What single digit numbers besides 1 divide evenly into both 24 and 96? List your responses in order from the lowest to highest number .
To find the single digit numbers that divide evenly into both 24 and 96, we need to check all the numbers from 2 to 9 (since 1 is not included in the given question). Let's go through each number one by one:
2: We divide 24 by 2, and we get 12. When we divide 96 by 2, we get 48. So, both 24 and 96 are divisible by 2.
3: If we divide 24 by 3, we get 8 (with a remainder). But if we divide 96 by 3, we get 32 (no remainder). So, 3 does not divide evenly into both 24 and 96.
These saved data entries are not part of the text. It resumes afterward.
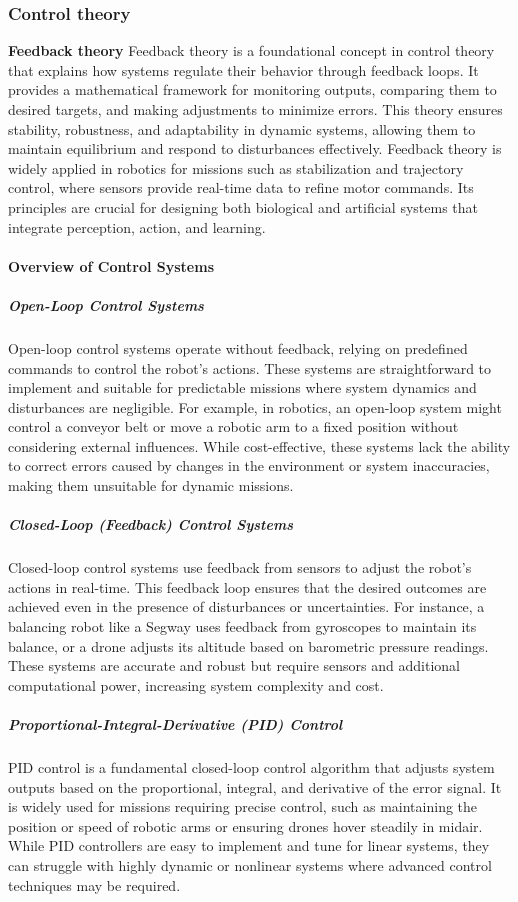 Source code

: \documentclass{book}
\begin{document}
\subsubsection{Control theory}
\textbf{Feedback theory}
Feedback theory is a foundational concept in control theory that explains how systems regulate their behavior through feedback loops. It provides a mathematical framework for monitoring outputs, comparing them to desired targets, and making adjustments to minimize errors. This theory ensures stability, robustness, and adaptability in dynamic systems, allowing them to maintain equilibrium and respond to disturbances effectively. Feedback theory is widely applied in robotics for missions such as stabilization and trajectory control, where sensors provide real-time data to refine motor commands. Its principles are crucial for designing both biological and artificial systems that integrate perception, action, and learning.


\paragraph{Overview of Control Systems}

\subparagraph{Open-Loop Control Systems}
Open-loop control systems operate without feedback, relying on predefined commands to control the robot's actions. These systems are straightforward to implement and suitable for predictable missions where system dynamics and disturbances are negligible. For example, in robotics, an open-loop system might control a conveyor belt or move a robotic arm to a fixed position without considering external influences. While cost-effective, these systems lack the ability to correct errors caused by changes in the environment or system inaccuracies, making them unsuitable for dynamic missions.

\subparagraph{Closed-Loop (Feedback) Control Systems}
Closed-loop control systems use feedback from sensors to adjust the robot's actions in real-time. This feedback loop ensures that the desired outcomes are achieved even in the presence of disturbances or uncertainties. For instance, a balancing robot like a Segway uses feedback from gyroscopes to maintain its balance, or a drone adjusts its altitude based on barometric pressure readings. These systems are accurate and robust but require sensors and additional computational power, increasing system complexity and cost.

\subparagraph{Proportional-Integral-Derivative (PID) Control}
PID control is a fundamental closed-loop control algorithm that adjusts system outputs based on the proportional, integral, and derivative of the error signal. It is widely used for missions requiring precise control, such as maintaining the position or speed of robotic arms or ensuring drones hover steadily in midair. While PID controllers are easy to implement and tune for linear systems, they can struggle with highly dynamic or nonlinear systems where advanced control techniques may be required.
\end{document}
4: When we divide 24 by 4, we get 6 (with no remainder). Similarly, dividing 96 by 4 gives us 24. Thus, both 24 and 96 are divisible by 4.
5: Neither 24 nor 96 are divisible by 5, so 5 does not divide evenly into both numbers.
6: We have already established that 24 is divisible by 2 and 4. Dividing 96 by 6 yields 16 (no remainder). Therefore, both 24 and 96 are divisible by 6.
7: Both 24 and 96 are not divisible by 7, so 7 does not divide evenly into either number.
8: While 24 is not divisible by 8, 96 is divisible by 8 since dividing it by 8 gives us 12 (with no remainder).
9: Neither 24 nor 96 are divisible by 9, so 9 does not divide evenly into either number.
Therefore, the single digit numbers that divide evenly into both 24 and 96 are 2, 4, 6, and 8. Listing them in ascending order, we have: 2, 4, 6, 8.